I wished every year I could pick 82 but I never saw 82 wins in any iteration in the last twenty years. The closest they came was 79 wins. They did that twice. Once last year, but I can’t think about that death spiral again and once in 1997, where they were actually in contention in the NL Central until the final week, only because the Astros and Cardinals sucked so badly that year.
Can you imagine how much bad baseball I have seen since 1992? Unless you’re a Pirates fan, you can’t.
A list of some of my favorite lowlights:
**In 2006, local-guy-done-good Michael Keaton came home to throw out the first pitch on Opening Day. In a pregame interview, he decimated the front office, saying, “At some point, you have to write a check.” All true, and good advice, but there is nothing like being reminded of how much your team is going to suck on Opening Day.
**They dumped Aramis Ramirez, who could still be the third baseman here, for Bobby Hill. Bobby Effing Hill.
**John Van Benschoten was the leader in homers in Division I college ball in 2001. The Bucs drafted him and decided to turn him into a pitcher, because that’s just they way they roll. He has a lifetime 9.20 ERA.
**Chad Hermansen was drafted in the first round in 1995, back when the Bucs were stupid enough to draft high school boys. His scouting report in the minors was “can walk on water.” When he got to the majors, it didn’t take long for the fans to notice he could not walk on major league water. It took the Bucs a few years longer.

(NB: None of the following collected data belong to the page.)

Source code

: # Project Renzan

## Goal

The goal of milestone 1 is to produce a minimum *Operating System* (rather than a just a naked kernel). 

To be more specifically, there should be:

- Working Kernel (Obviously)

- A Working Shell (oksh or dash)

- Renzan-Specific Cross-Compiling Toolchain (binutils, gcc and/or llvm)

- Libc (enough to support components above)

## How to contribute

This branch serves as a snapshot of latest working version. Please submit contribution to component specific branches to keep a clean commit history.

**Derek Bell. Derek showed up at spring training of 2002 and found out he was competing for his job. This did not sit well with Mr. Bell, who said he would go into “Operation Shutdown.” This from a guy who hit .173 the year before. He was out of baseball before the season started, and the Pirates had to pay him four and a half million dollars not to play for them.
**Jim Tracy, manager from 2006-07, went 135–189 and said when he was fired,” It’s not my fault. It’s everyone else’s.” What a maroon.

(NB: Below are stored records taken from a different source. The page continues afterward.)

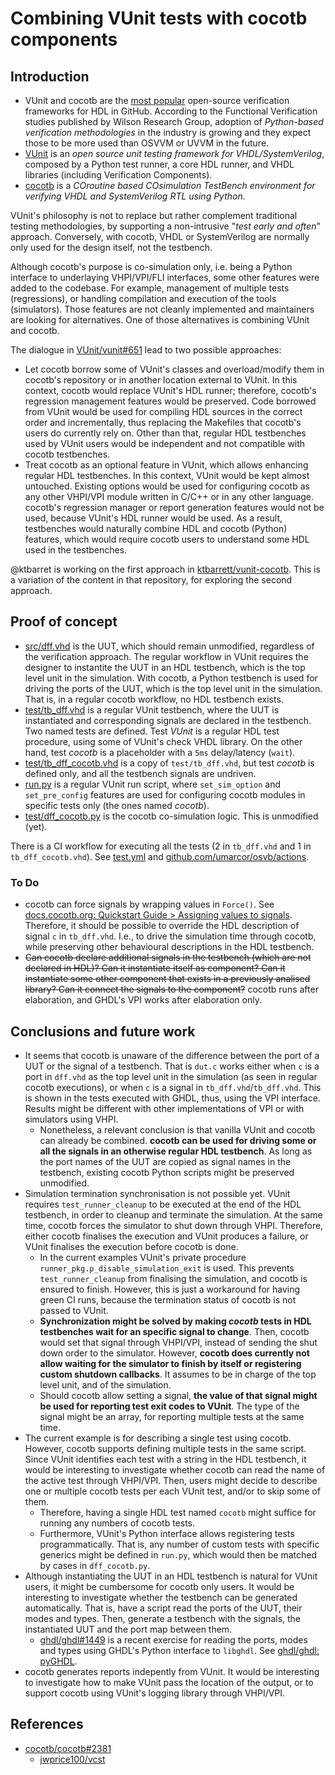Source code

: # Combining VUnit tests with cocotb components

## Introduction

- VUnit and cocotb are the [most popular](https://larsasplund.github.io/github-facts/verification-practices.html) open-source verification frameworks for HDL in GitHub. According to the Functional Verification studies published by Wilson Research Group, adoption of *Python-based verification methodologies* in the industry is growing and they expect those to be more used than OSVVM or UVVM in the future.
- [VUnit](http://vunit.github.io/) is an *open source unit testing framework for VHDL/SystemVerilog*, composed by a Python test runner, a core HDL runner, and VHDL libraries (including Verification Components).
- [cocotb](https://cocotb.org) is a *COroutine based COsimulation TestBench environment for verifying VHDL and SystemVerilog RTL using Python*.

VUnit's philosophy is not to replace but rather complement traditional testing methodologies, by supporting a non-intrusive "*test early and often*" approach. Conversely, with cocotb, VHDL or SystemVerilog are normally only used for the design itself, not the testbench.

Although cocotb's purpose is co-simulation only, i.e. being a Python interface to underlaying VHPI/VPI/FLI interfaces, some other features were added to the codebase. For example, management of multiple tests (regressions), or handling compilation and execution of the tools (simulators). Those features are not cleanly implemented and maintainers are looking for alternatives. One of those alternatives is combining VUnit and cocotb.

The dialogue in [VUnit/vunit#651](https://github.com/VUnit/vunit/issues/651) lead to two possible approaches:

- Let cocotb borrow some of VUnit's classes and overload/modify them in cocotb's repository or in another location external to VUnit. In this context, cocotb would replace VUnit's HDL runner; therefore, cocotb's regression management features would be preserved. Code borrowed from VUnit would be used for compiling HDL sources in the correct order and incrementally, thus replacing the Makefiles that cocotb's users do currently rely on. Other than that, regular HDL testbenches used by VUnit users would be independent and not compatible with cocotb testbenches.
- Treat cocotb as an optional feature in VUnit, which allows enhancing regular HDL testbenches. In this context, VUnit would be kept almost untouched. Existing options would be used for configuring cocotb as any other VHPI/VPI module written in C/C++ or in any other language. cocotb's regression manager or report generation features would not be used, because VUnit's HDL runner would be used. As a result, testbenches would naturally combine HDL and cocotb (Python) features, which would require cocotb users to understand some HDL used in the testbenches.

@ktbarret is working on the first approach in [ktbarrett/vunit-cocotb](https://github.com/ktbarrett/vunit-cocotb). This is a variation of the content in that repository, for exploring the second approach.

## Proof of concept

- [src/dff.vhd](src/dff.vhd) is the UUT, which should remain unmodified, regardless of the verification approach. The regular workflow in VUnit requires the designer to instantite the UUT in an HDL testbench, which is the top level unit in the simulation. With cocotb, a Python testbench is used for driving the ports of the UUT, which is the top level unit in the simulation. That is, in a regular cocotb workflow, no HDL testbench exists.
- [test/tb_dff.vhd](test/tb_dff.vhd) is a regular VUnit testbench, where the UUT is instantiated and corresponding signals are declared in the testbench. Two named tests are defined. Test *VUnit* is a regular HDL test procedure, using some of VUnit's check VHDL library. On the other hand, test *cocotb* is a placeholder with a `5ms` delay/latency (`wait`).
- [test/tb_dff_cocotb.vhd](test/tb_dff_cocotb.vhd) is a copy of `test/tb_dff.vhd`, but test *cocotb* is defined only, and all the testbench signals are undriven.
- [run.py](run.py) is a regular VUnit run script, where `set_sim_option` and `set_pre_config` features are used for configuring cocotb modules in specific tests only (the ones named *cocotb*).
- [test/dff_cocotb.py](test/dff_cocotb.py) is the cocotb co-simulation logic. This is unmodified (yet).

There is a CI workflow for executing all the tests (2 in `tb_dff.vhd` and 1 in `tb_dff_cocotb.vhd`). See [test.yml](../.github/workflows/test.yml) and [github.com/umarcor/osvb/actions](https://github.com/umarcor/osvb/actions).

### To Do

- cocotb can force signals by wrapping values in `Force()`. See [docs.cocotb.org: Quickstart Guide > Assigning values to signals](https://docs.cocotb.org/en/stable/quickstart.html#assigning-values-to-signals). Therefore, it should be possible to override the HDL description of signal `c` in `tb_dff.vhd`. I.e., to drive the simulation time through cocotb, while preserving other behavioural descriptions in the HDL testbench.
- ~~Can cocotb declare additional signals in the testbench (which are not declared in HDL)? Can it instantiate itself as component? Can it instantiate some other component that exists in a previously analised library? Can it connect the signals to the component?~~ cocotb runs after elaboration, and GHDL's VPI works after elaboration only.

## Conclusions and future work

- It seems that cocotb is unaware of the difference between the port of a UUT or the signal of a testbench. That is `dut.c` works either when `c` is a port in `dff.vhd` as the top level unit in the simulation (as seen in regular cocotb executions), or when `c` is a signal in `tb_dff.vhd`/`tb_dff.vhd`. This is shown in the tests executed with GHDL, thus, using the VPI interface. Results might be different with other implementations of VPI or with simulators using VHPI.
  - Nonetheless, a relevant conclusion is that vanilla VUnit and cocotb can already be combined. **cocotb can be used for driving some or all the signals in an otherwise regular HDL testbench**. As long as the port names of the UUT are copied as signal names in the testbench, existing cocotb Python scripts might be preserved unmodified.
- Simulation termination synchronisation is not possible yet. VUnit requires `test_runner_cleanup` to be executed at the end of the HDL testbench, in order to cleanup and terminate the simulation. At the same time, cocotb forces the simulator to shut down through VHPI. Therefore, either cocotb finalises the execution and VUnit produces a failure, or VUnit finalises the execution before cocotb is done.
  - In the current examples VUnit's private procedure `runner_pkg.p_disable_simulation_exit` is used. This prevents `test_runner_cleanup` from finalising the simulation, and cocotb is ensured to finish. However, this is just a workaround for having green CI runs, because the termination status of cocotb is not passed to VUnit.
  - **Synchronization might be solved by making *cocotb* tests in HDL testbenches wait for an specific signal to change**. Then, cocotb would set that signal through VHPI/VPI, instead of sending the shut down order to the simulator. However, **cocotb does currently not allow waiting for the simulator to finish by itself or registering custom shutdown callbacks**. It assumes to be in charge of the top level unit, and of the simulation.
  - Should cocotb allow setting a signal, **the value of that signal might be used for reporting test exit codes to VUnit**. The type of the signal might be an array, for reporting multiple tests at the same time.
- The current example is for describing a single test using cocotb. However, cocotb supports defining multiple tests in the same script. Since VUnit identifies each test with a string in the HDL testbench, it would be interesting to investigate whether cocotb can read the name of the active test through VHPI/VPI. Then, users might decide to describe one or multiple cocotb tests per each VUnit test, and/or to skip some of them.
  - Therefore, having a single HDL test named `cocotb` might suffice for running any numbers of cocotb tests.
  - Furthermore, VUnit's Python interface allows registering tests programmatically. That is, any number of custom tests with specific generics might be defined in `run.py`, which would then be matched by cases in `dff_cocotb.py`.
- Although instantiating the UUT in an HDL testbench is natural for VUnit users, it might be cumbersome for cocotb only users. It would be interesting to investigate whether the testbench can be generated automatically. That is, have a script read the ports of the UUT, their modes and types. Then, generate a testbench with the signals, the instantiated UUT and the port map between them.
  - [ghdl/ghdl#1449](https://github.com/ghdl/ghdl/pull/1449) is a recent exercise for reading the ports, modes and types using GHDL's Python interface to `libghdl`. See [ghdl/ghdl: pyGHDL](https://github.com/ghdl/ghdl/blob/master/pyGHDL).
- cocotb generates reports indepently from VUnit. It would be interesting to investigate how to make VUnit pass the location of the output, or to support cocotb using VUnit's logging library through VHPI/VPI.

## References

- [cocotb/cocotb#2381](https://github.com/cocotb/cocotb/issues/2381)
  - [jwprice100/vcst](https://github.com/jwprice100/vcst)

**In 2001, the year PNC Park opened, the Bucs lost 100 games. The front office proceeded to raise ticket prices.
**Jason Schmidt, who goes down in twenty years of dreck for me as the worst player I ever wasted a cheer on. When he got to San Francisco, he told the media he did not even try to pitch well in Pittsburgh. Look at the difference in his numbers as a Giant and as a Pirate. I’ll make you puke. God, I hate him.
**Jason Christiansen used to greet new teammates by saying, “Welcome to Hell.” STFU, Jason, you were only here five years. I had to do twenty. And wasted five of them cheering for losers like you.
**Randall Simon got arrested during a game in Milwaukee after hitting the Italian Sausage girl with a bat during the race.
** Raul Mondesi, Matt Morris, Brian Bullington, Jeromy Burnitz, Pat Meares, the hits just keep on coming.
**My favorite was when India had a game show called Million Dollar Arm, and the grand prize was a contract in baseball. You guessed it, there is only one team stupid enough to be drawn into that. The local media followed them all over. We all knew who Rinku Singh and Dinesh Patel were. They were so cute and optimistic, you’d allowed yourself to forget India is not exactly a hotbed for MLB studs and neither of them had even heard of baseball until the game show.
That’s how bad Pirates’ baseball has been; anything to distract from the level of play on the field.
I texted Kelly when the news about Justin Morneau broke. I remember using the phrase, “Just like a real team!” And before the game the other night night, the announcers told us what the Bucs Magic Number was. Magic Number!?! Are you kidding me? They have a Magic Number? Who’d have thought? The things fans of other teams take from granted, Pirates’ fans never do.
Roberto Clemente’s son told the 2013 team it has to be them to end twenty years of losing because 21 is a magical number in Pittsburgh and we can’t have it stretching that far.